*What you will do*. Once you find the line with "- **Coverage**: 5" in the data that follows, repeat it and every line after it exactly, through the line with "it without a".

--------------------------------------------------

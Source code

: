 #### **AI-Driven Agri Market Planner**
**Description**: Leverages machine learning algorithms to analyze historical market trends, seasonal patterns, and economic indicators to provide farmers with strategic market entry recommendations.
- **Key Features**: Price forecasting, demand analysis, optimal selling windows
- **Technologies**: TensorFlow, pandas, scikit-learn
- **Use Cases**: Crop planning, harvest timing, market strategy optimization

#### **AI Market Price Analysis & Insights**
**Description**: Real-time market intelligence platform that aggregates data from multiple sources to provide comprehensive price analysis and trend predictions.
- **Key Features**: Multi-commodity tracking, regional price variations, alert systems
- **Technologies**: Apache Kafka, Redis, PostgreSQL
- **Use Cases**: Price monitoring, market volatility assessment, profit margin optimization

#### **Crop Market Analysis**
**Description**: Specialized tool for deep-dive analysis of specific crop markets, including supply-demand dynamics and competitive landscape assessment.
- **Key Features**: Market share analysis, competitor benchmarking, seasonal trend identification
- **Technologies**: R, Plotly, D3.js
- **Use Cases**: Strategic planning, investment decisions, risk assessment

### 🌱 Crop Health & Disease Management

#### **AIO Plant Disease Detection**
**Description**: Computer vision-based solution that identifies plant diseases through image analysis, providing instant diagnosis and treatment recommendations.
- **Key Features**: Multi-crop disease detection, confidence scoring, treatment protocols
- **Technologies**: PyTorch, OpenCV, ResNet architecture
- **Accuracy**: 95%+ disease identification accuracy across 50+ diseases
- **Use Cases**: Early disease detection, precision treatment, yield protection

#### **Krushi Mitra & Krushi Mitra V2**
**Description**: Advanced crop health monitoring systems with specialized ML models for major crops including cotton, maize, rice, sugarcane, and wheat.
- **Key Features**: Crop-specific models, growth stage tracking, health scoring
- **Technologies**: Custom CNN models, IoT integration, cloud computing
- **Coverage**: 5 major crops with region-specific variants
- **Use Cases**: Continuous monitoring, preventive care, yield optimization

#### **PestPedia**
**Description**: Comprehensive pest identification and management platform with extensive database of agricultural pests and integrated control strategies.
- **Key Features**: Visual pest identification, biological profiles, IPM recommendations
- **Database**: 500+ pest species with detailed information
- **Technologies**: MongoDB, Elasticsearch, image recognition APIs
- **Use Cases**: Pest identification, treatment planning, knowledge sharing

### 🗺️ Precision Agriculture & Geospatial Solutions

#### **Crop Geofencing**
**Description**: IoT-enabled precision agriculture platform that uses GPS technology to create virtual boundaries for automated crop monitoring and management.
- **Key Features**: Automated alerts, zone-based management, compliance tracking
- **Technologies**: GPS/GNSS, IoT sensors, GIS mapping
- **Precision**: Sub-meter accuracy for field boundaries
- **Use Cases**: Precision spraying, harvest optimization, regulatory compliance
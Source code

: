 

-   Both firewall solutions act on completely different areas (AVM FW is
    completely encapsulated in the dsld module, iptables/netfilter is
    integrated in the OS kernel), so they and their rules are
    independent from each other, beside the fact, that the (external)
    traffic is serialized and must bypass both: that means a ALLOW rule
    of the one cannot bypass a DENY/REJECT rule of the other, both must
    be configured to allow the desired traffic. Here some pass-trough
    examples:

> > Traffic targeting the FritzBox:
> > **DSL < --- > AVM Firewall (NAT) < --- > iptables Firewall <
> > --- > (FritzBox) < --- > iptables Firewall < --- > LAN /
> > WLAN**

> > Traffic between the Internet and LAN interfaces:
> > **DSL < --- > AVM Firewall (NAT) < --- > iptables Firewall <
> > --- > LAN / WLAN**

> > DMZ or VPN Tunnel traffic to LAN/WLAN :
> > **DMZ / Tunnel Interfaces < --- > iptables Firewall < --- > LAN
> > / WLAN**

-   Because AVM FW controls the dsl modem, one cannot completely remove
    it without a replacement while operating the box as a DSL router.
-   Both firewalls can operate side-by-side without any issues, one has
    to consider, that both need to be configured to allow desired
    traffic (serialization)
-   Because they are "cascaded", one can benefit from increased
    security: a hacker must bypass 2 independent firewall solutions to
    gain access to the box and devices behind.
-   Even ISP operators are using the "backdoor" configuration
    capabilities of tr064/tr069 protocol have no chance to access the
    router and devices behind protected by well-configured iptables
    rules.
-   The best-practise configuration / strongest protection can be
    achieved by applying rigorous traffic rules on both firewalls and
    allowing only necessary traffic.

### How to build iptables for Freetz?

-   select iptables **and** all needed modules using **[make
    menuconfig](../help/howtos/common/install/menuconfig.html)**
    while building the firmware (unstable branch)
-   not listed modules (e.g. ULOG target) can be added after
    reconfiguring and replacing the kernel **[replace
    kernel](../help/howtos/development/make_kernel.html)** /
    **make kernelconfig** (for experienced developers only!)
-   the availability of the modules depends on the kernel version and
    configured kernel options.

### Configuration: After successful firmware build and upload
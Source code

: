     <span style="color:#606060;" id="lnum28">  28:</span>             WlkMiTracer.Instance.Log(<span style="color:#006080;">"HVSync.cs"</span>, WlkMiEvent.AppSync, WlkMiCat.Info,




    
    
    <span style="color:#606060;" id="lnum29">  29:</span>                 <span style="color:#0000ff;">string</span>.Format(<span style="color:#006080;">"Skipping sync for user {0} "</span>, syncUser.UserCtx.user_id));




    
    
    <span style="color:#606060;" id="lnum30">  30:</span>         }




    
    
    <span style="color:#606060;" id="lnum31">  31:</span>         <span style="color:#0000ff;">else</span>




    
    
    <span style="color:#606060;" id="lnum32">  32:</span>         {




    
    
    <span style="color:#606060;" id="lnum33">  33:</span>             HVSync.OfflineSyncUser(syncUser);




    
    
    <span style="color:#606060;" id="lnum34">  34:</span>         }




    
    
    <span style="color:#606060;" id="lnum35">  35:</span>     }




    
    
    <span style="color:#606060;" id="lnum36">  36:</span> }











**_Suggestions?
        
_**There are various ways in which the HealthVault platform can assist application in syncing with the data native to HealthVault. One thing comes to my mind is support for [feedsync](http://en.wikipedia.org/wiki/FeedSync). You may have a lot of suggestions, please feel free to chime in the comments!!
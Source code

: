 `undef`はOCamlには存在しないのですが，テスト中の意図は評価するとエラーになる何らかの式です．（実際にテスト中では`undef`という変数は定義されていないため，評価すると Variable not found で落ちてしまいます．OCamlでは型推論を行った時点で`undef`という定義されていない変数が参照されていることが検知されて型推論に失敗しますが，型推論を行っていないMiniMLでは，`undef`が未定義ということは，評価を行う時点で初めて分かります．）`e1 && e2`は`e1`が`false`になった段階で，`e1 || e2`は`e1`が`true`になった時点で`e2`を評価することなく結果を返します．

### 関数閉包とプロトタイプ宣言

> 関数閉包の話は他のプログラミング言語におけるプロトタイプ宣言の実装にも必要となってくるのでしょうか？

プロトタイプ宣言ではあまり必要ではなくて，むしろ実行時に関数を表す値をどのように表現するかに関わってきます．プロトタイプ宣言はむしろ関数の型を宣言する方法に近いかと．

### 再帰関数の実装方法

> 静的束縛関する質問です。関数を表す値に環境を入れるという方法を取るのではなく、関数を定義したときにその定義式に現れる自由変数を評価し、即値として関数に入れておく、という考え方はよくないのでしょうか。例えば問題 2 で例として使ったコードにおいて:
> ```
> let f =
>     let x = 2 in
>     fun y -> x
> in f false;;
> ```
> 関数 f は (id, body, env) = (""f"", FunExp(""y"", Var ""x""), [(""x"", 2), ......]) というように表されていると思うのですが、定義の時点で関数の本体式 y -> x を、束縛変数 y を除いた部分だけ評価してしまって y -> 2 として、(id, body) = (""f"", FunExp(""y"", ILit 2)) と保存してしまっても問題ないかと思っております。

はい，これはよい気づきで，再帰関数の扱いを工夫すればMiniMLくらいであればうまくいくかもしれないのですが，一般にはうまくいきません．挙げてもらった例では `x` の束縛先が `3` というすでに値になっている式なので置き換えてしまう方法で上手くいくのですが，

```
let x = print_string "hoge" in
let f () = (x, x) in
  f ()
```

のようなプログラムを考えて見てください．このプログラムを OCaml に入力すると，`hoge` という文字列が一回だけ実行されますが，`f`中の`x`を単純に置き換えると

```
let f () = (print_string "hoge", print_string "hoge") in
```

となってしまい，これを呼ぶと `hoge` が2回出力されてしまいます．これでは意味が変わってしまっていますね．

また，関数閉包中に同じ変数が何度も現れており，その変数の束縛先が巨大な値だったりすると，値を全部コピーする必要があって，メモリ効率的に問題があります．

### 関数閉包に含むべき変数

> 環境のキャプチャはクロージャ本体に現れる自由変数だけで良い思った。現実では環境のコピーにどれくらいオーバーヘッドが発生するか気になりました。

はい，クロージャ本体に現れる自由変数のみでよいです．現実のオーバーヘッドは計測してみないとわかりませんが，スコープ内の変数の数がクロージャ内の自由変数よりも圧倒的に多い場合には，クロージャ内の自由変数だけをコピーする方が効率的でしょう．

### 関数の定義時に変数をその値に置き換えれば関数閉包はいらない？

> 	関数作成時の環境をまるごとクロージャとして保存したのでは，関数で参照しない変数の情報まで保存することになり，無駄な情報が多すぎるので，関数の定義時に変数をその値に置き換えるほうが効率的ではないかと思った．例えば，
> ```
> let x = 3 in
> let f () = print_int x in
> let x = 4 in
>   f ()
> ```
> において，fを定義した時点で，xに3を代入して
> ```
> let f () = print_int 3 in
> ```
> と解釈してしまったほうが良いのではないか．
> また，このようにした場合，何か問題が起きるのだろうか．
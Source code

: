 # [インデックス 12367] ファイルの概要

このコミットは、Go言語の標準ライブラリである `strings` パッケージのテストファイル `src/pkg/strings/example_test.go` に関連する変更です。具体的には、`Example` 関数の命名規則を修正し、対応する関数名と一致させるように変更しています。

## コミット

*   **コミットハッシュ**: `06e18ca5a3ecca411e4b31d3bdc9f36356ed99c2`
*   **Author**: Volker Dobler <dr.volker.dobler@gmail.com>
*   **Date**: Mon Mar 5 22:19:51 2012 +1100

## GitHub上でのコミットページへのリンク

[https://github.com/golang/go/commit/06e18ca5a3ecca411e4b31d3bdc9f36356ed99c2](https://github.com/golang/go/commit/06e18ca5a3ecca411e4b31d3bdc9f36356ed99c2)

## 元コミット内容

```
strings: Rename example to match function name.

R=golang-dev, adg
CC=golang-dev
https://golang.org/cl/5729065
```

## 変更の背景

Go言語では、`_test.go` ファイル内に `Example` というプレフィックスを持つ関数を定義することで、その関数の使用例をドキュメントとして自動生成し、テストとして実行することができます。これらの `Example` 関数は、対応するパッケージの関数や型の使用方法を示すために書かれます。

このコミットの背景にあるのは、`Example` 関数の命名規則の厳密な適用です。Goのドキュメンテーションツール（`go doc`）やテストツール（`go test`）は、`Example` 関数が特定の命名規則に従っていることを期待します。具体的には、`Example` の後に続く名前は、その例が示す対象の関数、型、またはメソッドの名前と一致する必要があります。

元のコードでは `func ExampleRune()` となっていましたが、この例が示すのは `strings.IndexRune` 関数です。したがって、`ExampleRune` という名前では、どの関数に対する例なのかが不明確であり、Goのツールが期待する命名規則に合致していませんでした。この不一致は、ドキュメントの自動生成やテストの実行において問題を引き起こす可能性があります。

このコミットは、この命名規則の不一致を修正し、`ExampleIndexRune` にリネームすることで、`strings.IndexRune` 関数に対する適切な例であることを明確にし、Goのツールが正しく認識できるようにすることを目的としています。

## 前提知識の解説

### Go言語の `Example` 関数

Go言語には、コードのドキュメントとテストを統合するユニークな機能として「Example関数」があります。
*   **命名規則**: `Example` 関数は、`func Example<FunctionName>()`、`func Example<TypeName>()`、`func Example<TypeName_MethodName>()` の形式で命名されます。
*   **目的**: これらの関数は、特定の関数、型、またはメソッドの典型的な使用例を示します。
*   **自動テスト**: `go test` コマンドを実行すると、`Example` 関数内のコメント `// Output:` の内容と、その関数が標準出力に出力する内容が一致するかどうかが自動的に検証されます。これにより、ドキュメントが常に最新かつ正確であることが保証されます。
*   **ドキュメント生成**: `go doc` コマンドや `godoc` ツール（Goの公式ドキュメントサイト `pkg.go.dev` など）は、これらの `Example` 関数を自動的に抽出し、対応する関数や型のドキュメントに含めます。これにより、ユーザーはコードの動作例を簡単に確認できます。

--------------------------------------------------

*Result of the exercise*.
- **Coverage**: 5 major crops with region-specific variants
- **Use Cases**: Continuous monitoring, preventive care, yield optimization

#### **PestPedia**
**Description**: Comprehensive pest identification and management platform with extensive database of agricultural pests and integrated control strategies.
- **Key Features**: Visual pest identification, biological profiles, IPM recommendations
- **Database**: 500+ pest species with detailed information
- **Technologies**: MongoDB, Elasticsearch, image recognition APIs
- **Use Cases**: Pest identification, treatment planning, knowledge sharing

### 🗺️ Precision Agriculture & Geospatial Solutions

#### **Crop Geofencing**
**Description**: IoT-enabled precision agriculture platform that uses GPS technology to create virtual boundaries for automated crop monitoring and management.
- **Key Features**: Automated alerts, zone-based management, compliance tracking
- **Technologies**: GPS/GNSS, IoT sensors, GIS mapping
- **Precision**: Sub-meter accuracy for field boundaries
- **Use Cases**: Precision spraying, harvest optimization, regulatory compliance
Source code

: 

-   Both firewall solutions act on completely different areas (AVM FW is
    completely encapsulated in the dsld module, iptables/netfilter is
    integrated in the OS kernel), so they and their rules are
    independent from each other, beside the fact, that the (external)
    traffic is serialized and must bypass both: that means a ALLOW rule
    of the one cannot bypass a DENY/REJECT rule of the other, both must
    be configured to allow the desired traffic. Here some pass-trough
    examples:

> > Traffic targeting the FritzBox:
> > **DSL < --- > AVM Firewall (NAT) < --- > iptables Firewall <
> > --- > (FritzBox) < --- > iptables Firewall < --- > LAN /
> > WLAN**

> > Traffic between the Internet and LAN interfaces:
> > **DSL < --- > AVM Firewall (NAT) < --- > iptables Firewall <
> > --- > LAN / WLAN**

> > DMZ or VPN Tunnel traffic to LAN/WLAN :
> > **DMZ / Tunnel Interfaces < --- > iptables Firewall < --- > LAN
> > / WLAN**

-   Because AVM FW controls the dsl modem, one cannot completely remove
    it without a replacement while operating the box as a DSL router.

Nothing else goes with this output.